Problem: Building new pipe capacity in Canada has become very politically challenging. For example, the Northern Gateway pipeline to the Northern British Columbia coast was last year blocked by the Trudeau government.

That left three other major Canadian pipeline options. All three of those involve reusing, rebuilding or expanding existing pipe, the better to reduce opposition.

There's Enbridge's Line 3 Replacement project, a rebuild of an existing pipeline from Alberta to the U.S. Midwest, increasing capacity from 390,000 to 760,000 barrels a day.

There's Kinder Morgan's proposed expansion of the ancient Trans Mountain pipeline. The company's plan is to add an extra 590,000 barrels a day of capacity. After lengthy review, Trans Mountain was given the green light by the Trudeau government – but there's still widespread opposition, it's been hit with court challenges, and B.C.'s New Democratic government is against it.

And facing even stronger opposition, there was Energy East. A pipeline sending Alberta oil to fill the tanks of Eastern Canadian cars is clearly better than importing foreign oil by tanker down the St. Lawrence river, but the government of Quebec and many Quebeckers were opposed. Quebec has one-quarter of the seats in the House of Commons, so pushing the pipeline through was not a job any government would relish.

What has saved the Trudeau government from having to choose between the West and Quebec is Donald Trump. He promised to revive the previously deceased 830,000-barrel Keystone XL, and, remarkably, he delivered. The project still needs state and local approvals, but it's likely to go through.

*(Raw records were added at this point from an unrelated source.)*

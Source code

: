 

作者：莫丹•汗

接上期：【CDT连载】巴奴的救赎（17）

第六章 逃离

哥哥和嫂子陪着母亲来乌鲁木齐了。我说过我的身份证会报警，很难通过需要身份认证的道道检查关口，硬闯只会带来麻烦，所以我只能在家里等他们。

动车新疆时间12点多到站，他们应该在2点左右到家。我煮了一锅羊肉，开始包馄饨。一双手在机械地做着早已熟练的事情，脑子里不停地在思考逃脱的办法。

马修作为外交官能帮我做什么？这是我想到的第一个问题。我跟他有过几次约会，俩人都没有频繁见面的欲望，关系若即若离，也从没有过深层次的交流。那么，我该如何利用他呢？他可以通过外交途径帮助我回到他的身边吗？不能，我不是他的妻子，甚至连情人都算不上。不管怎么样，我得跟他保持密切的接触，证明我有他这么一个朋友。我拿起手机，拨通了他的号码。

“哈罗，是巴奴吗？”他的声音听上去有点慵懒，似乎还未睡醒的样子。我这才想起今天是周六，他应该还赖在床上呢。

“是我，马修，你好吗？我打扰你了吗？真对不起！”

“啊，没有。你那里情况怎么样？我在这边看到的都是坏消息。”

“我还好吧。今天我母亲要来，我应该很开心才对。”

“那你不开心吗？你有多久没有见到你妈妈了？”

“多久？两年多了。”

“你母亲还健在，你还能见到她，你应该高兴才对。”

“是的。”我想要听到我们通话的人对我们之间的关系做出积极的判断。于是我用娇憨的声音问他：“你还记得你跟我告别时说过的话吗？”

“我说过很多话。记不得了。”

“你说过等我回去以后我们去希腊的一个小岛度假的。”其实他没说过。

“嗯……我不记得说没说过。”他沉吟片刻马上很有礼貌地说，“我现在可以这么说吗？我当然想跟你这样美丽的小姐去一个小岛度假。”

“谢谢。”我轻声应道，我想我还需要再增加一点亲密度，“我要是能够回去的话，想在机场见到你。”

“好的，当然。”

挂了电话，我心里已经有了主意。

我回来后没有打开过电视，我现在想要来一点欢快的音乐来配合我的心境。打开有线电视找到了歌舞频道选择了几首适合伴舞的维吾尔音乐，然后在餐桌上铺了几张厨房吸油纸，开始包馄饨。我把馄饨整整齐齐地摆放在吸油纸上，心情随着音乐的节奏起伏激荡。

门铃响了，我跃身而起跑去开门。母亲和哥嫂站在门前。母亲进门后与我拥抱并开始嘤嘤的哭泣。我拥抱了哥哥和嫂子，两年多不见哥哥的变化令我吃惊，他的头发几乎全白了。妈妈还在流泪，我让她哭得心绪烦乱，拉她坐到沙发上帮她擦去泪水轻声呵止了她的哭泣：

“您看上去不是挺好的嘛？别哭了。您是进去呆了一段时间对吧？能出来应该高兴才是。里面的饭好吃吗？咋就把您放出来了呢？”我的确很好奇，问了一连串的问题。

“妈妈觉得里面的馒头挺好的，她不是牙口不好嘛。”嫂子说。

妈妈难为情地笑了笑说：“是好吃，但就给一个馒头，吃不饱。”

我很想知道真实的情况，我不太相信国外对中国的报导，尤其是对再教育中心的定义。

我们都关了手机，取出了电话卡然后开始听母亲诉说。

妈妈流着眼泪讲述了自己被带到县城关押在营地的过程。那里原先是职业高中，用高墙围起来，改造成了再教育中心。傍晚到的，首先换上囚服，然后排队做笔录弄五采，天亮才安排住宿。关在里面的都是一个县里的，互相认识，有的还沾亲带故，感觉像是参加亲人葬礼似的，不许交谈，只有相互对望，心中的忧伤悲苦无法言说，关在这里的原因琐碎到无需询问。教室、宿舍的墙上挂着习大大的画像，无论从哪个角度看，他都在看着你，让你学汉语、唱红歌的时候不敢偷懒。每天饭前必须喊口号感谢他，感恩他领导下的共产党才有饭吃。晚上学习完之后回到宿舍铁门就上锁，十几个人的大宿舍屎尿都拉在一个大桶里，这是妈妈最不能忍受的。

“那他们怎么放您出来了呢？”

Mr. Trump appears to have solved most of the Canadian oil industry's pipeline shortage, making Energy East no longer economically necessary. The American President, who has had little luck getting much else done in Washington, has also temporarily solved one of the Trudeau government's, and Canada's, most challenging political problems.

Canada's regulatory review process may be dysfunctional, but the country and the economy likely will be spared having to pay the full price for that failure – thanks to Mr. Trump.

The Trudeau government must still stand firm on the Trans Mountain pipeline. Canada needs more pipeline capacity, and options beyond exporting to the U.S. Ottawa must also set a precedent. This country has to be capable of making evidence-based decisions on projects of national benefit, and making those decisions stick. We won't always have Mr. Trump to bail us out.